Enhanced Neural Architecture for Real-Time Deep Learning Wavefront Sensing
Round 1
Reviewer 1 Report
Comments and Suggestions for AuthorsIn the paper, the authors use Deep-learning based wavefront sensing method for applications in Satellites optical communications through the atmosphere. The authors propose to use convolutional neural networks with a novel Multi-Objective Architecture search scheme aiming at exploring and selecting the best parametrization of the method, by minimizing a merit function.
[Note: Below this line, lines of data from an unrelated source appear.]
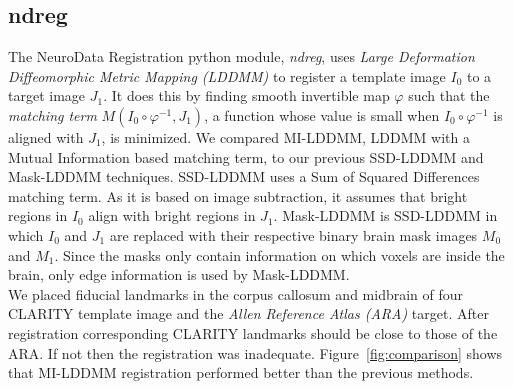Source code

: \documentclass[simplex.tex]{subfiles}
\begin{document}
\subsection{ndreg}


The NeuroData Registration python module, \textit{ndreg}, uses \textit{Large Deformation Diffeomorphic Metric Mapping (LDDMM)} to register a template image $I_0$ to a target image $J_1$.
It does this by finding smooth invertible map $\varphi$ such that the \textit{matching term} $M(I_0 \circ \varphi^{-1}, J_1)$, a function whose value is small when $I_0 \circ \varphi^{-1}$ is aligned with $J_1$, is minimized.
We compared MI-LDDMM, LDDMM with a Mutual Information based matching term, to our previous SSD-LDDMM and Mask-LDDMM techniques.
SSD-LDDMM uses a Sum of Squared Differences matching term.
As it is based on image subtraction, it assumes that bright regions in $I_0$ align with bright regions in $J_1$.
Mask-LDDMM is SSD-LDDMM in which $I_0$ and $J_1$ are replaced with their respective binary brain mask images $M_0$ and $M_1$.
Since the masks only contain information on which voxels are inside the brain, only edge information is used by Mask-LDDMM.
\\
We placed fiducial landmarks in the corpus callosum and midbrain of four CLARITY template image and the \textit{Allen Reference Atlas (ARA)} target.
After registration corresponding CLARITY landmarks should be close to those of the ARA. 
If not then the registration was inadequate.
Figure~\ref{fig:comparison} shows that MI-LDDMM registration performed better than the previous methods.
\end{document}

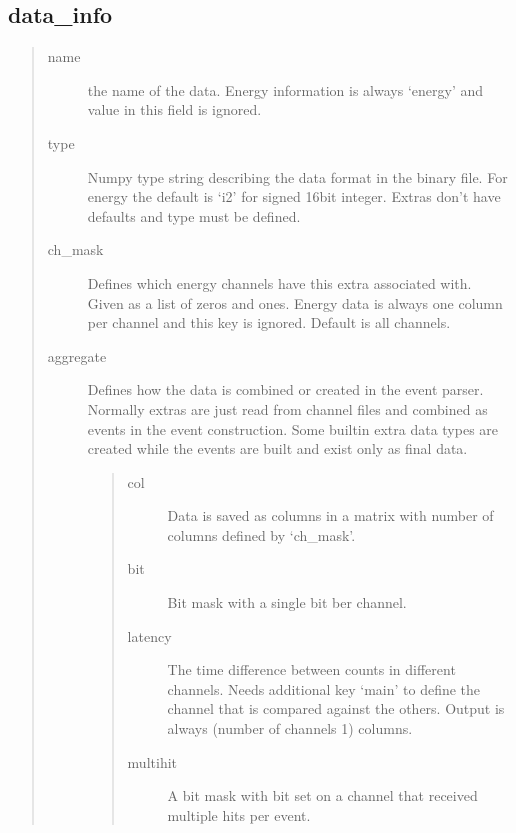 \documentclass[letterpaper,10pt,english]{sphinxmanual}
\begin{document}
\subsection{data\_info}
\label{\detokenize{manual/configuration:data-info}}\begin{quote}\begin{description}
\item[{name}] \leavevmode
\sphinxAtStartPar
the name of the data. Energy information is always ‘energy’ and value in this field is
ignored.

\item[{type}] \leavevmode
\sphinxAtStartPar
Numpy type string describing the data format in the binary file. For energy the default
is ‘i2’ for signed 16\sphinxhyphen{}bit integer. Extras don’t have defaults and type must be defined.

\item[{ch\_mask}] \leavevmode
\sphinxAtStartPar
Defines which energy channels have this extra associated with. Given as a list of zeros
and ones. Energy data is always one column per channel and this key is ignored. Default
is all channels.

\item[{aggregate}] \leavevmode
\sphinxAtStartPar
Defines how the data is combined or created in the event parser. Normally extras are just
read from channel files and combined as events in the event construction. Some builtin
extra data types are created while the events are built and exist only as final data.
\begin{quote}\begin{description}
\item[{col}] \leavevmode
\sphinxAtStartPar
Data is saved as columns in a matrix with number of columns defined by ‘ch\_mask’.

\item[{bit}] \leavevmode
\sphinxAtStartPar
Bit mask with a single bit ber channel.

\item[{latency}] \leavevmode
\sphinxAtStartPar
{} The time difference between counts in different channels. Needs
additional key ‘main’ to define the channel that is compared against the others.
Output is always (number of channels \sphinxhyphen{} 1) columns.

\item[{multihit}] \leavevmode
\sphinxAtStartPar
{} A bit mask with bit set on a channel that received multiple
hits per event.


\end{description}
\end{quote}
\end{description}
\end{quote}
\end{document}
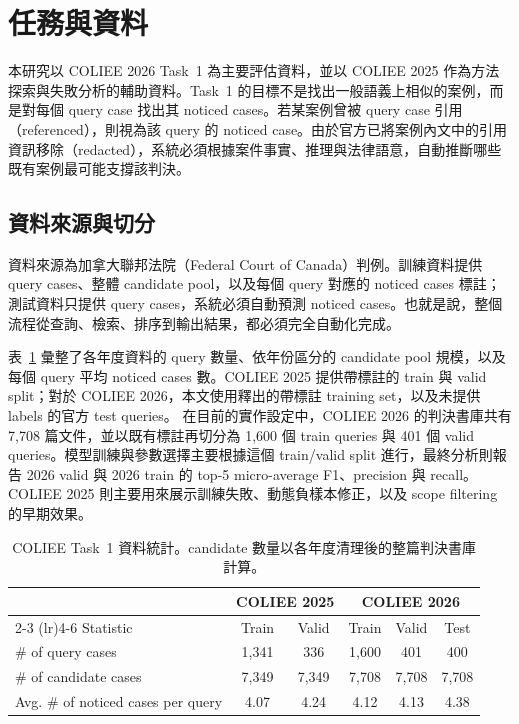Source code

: \section{任務與資料}

本研究以 COLIEE 2026 Task~1 為主要評估資料，並以 COLIEE 2025 作為方法探索與失敗分析的輔助資料。Task~1 的目標不是找出一般語義上相似的案例，而是對每個 query case 找出其 noticed cases。若某案例曾被 query case 引用（referenced），則視為該 query 的 noticed case。由於官方已將案例內文中的引用資訊移除（redacted），系統必須根據案件事實、推理與法律語意，自動推斷哪些既有案例最可能支撐該判決。

\subsection{資料來源與切分}

資料來源為加拿大聯邦法院（Federal Court of Canada）判例。訓練資料提供 query cases、整體 candidate pool，以及每個 query 對應的 noticed cases 標註；測試資料只提供 query cases，系統必須自動預測 noticed cases。也就是說，整個流程從查詢、檢索、排序到輸出結果，都必須完全自動化完成。

表~\ref{tab:dataset-stats} 彙整了各年度資料的 query 數量、依年份區分的 candidate pool 規模，以及每個 query 平均 noticed cases 數。COLIEE 2025 提供帶標註的 train 與 valid split；對於 COLIEE 2026，本文使用釋出的帶標註 training set，以及未提供 labels 的官方 test queries。 在目前的實作設定中，COLIEE 2026 的判決書庫共有 7,708 篇文件，並以既有標註再切分為 1,600 個 train queries 與 401 個 valid queries。模型訓練與參數選擇主要根據這個 train/valid split 進行，最終分析則報告 2026 valid 與 2026 train 的 top-5 micro-average F1、precision 與 recall。COLIEE 2025 則主要用來展示訓練失敗、動態負樣本修正，以及 scope filtering 的早期效果。

\begin{table}[t]
\caption{COLIEE Task~1 資料統計。candidate 數量以各年度清理後的整篇判決書庫計算。}
\label{tab:dataset-stats}
\centering
\small
\setlength{\tabcolsep}{5pt}
\begin{tabular}{lccccc}
\toprule
 & \multicolumn{2}{c}{COLIEE 2025} & \multicolumn{3}{c}{COLIEE 2026} \\
\cmidrule(lr){2-3} \cmidrule(lr){4-6}
Statistic & Train & Valid & Train & Valid & Test \\
\midrule
\# of query cases & 1,341 & 336 & 1,600 & 401 & 400 \\
\# of candidate cases & 7,349 & 7,349 & 7,708 & 7,708 & 7,708 \\
Avg. \# of noticed cases per query & 4.07 & 4.24 & 4.12 & 4.13 & 4.38 \\
\bottomrule
\end{tabular}
\end{table}

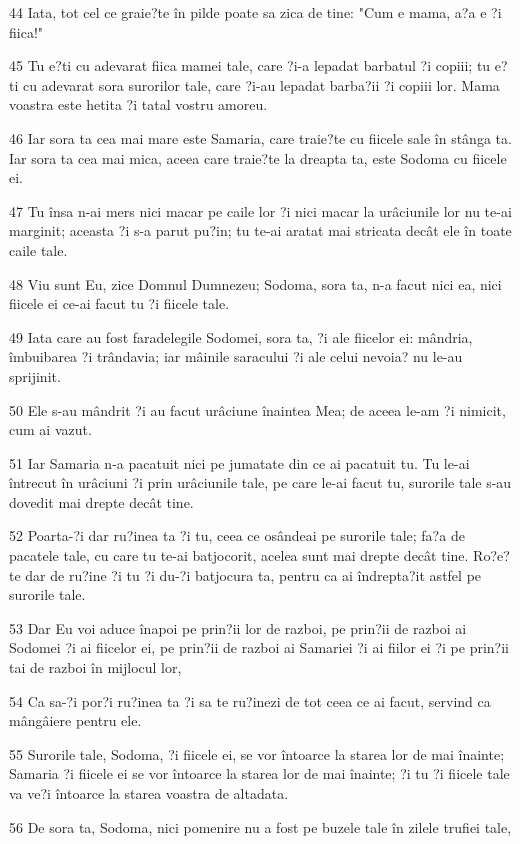 \par 44 Iata, tot cel ce graie?te în pilde poate sa zica de tine: "Cum e mama, a?a e ?i fiica!"
\par 45 Tu e?ti cu adevarat fiica mamei tale, care ?i-a lepadat barbatul ?i copiii; tu e?ti cu adevarat sora surorilor tale, care ?i-au lepadat barba?ii ?i copiii lor. Mama voastra este hetita ?i tatal vostru amoreu.
\par 46 Iar sora ta cea mai mare este Samaria, care traie?te cu fiicele sale în stânga ta. Iar sora ta cea mai mica, aceea care traie?te la dreapta ta, este Sodoma cu fiicele ei.
\par 47 Tu însa n-ai mers nici macar pe caile lor ?i nici macar la urâciunile lor nu te-ai marginit; aceasta ?i s-a parut pu?in; tu te-ai aratat mai stricata decât ele în toate caile tale.
\par 48 Viu sunt Eu, zice Domnul Dumnezeu; Sodoma, sora ta, n-a facut nici ea, nici fiicele ei ce-ai facut tu ?i fiicele tale.
\par 49 Iata care au fost faradelegile Sodomei, sora ta, ?i ale fiicelor ei: mândria, îmbuibarea ?i trândavia; iar mâinile saracului ?i ale celui nevoia? nu le-au sprijinit.
\par 50 Ele s-au mândrit ?i au facut urâciune înaintea Mea; de aceea le-am ?i nimicit, cum ai vazut.
\par 51 Iar Samaria n-a pacatuit nici pe jumatate din ce ai pacatuit tu. Tu le-ai întrecut în urâciuni ?i prin urâciunile tale, pe care le-ai facut tu, surorile tale s-au dovedit mai drepte decât tine.
\par 52 Poarta-?i dar ru?inea ta ?i tu, ceea ce osândeai pe surorile tale; fa?a de pacatele tale, cu care tu te-ai batjocorit, acelea sunt mai drepte decât tine. Ro?e?te dar de ru?ine ?i tu ?i du-?i batjocura ta, pentru ca ai îndrepta?it astfel pe surorile tale.
\par 53 Dar Eu voi aduce înapoi pe prin?ii lor de razboi, pe prin?ii de razboi ai Sodomei ?i ai fiicelor ei, pe prin?ii de razboi ai Samariei ?i ai fiilor ei ?i pe prin?ii tai de razboi în mijlocul lor,
\par 54 Ca sa-?i por?i ru?inea ta ?i sa te ru?inezi de tot ceea ce ai facut, servind ca mângâiere pentru ele.
\par 55 Surorile tale, Sodoma, ?i fiicele ei, se vor întoarce la starea lor de mai înainte; Samaria ?i fiicele ei se vor întoarce la starea lor de mai înainte; ?i tu ?i fiicele tale va ve?i întoarce la starea voastra de altadata.
\par 56 De sora ta, Sodoma, nici pomenire nu a fost pe buzele tale în zilele trufiei tale,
The paper mentions the performance of this new scheme is improved by 80% in computational time and 22% in accuracy with respect to a reference standard Deep-learning scheme.
Globally the paper is interesting and deserves publication pending some modifications.
Comments
1. Line 16: it is mentioned SLC have resistance to interference. This formulation is misleading as optical link do have interference. The difference with RF lies in the fact that optical links have much stronger beam directivity with respect to RF links, therefore no interference occur. The sentence should be modified.
2. P2/10, in the introduction, the structure of the paper is mentioned e.g “In Chapter 1, a real-time ….”. But it is not clear what is meant by “Chapter”. There are no chapters in the paper. So it is assumed “Chapters” correspond to sections but it is also not the case as there are no as many Chapters as sections and they also don’t seem to have the same name. This should be modified.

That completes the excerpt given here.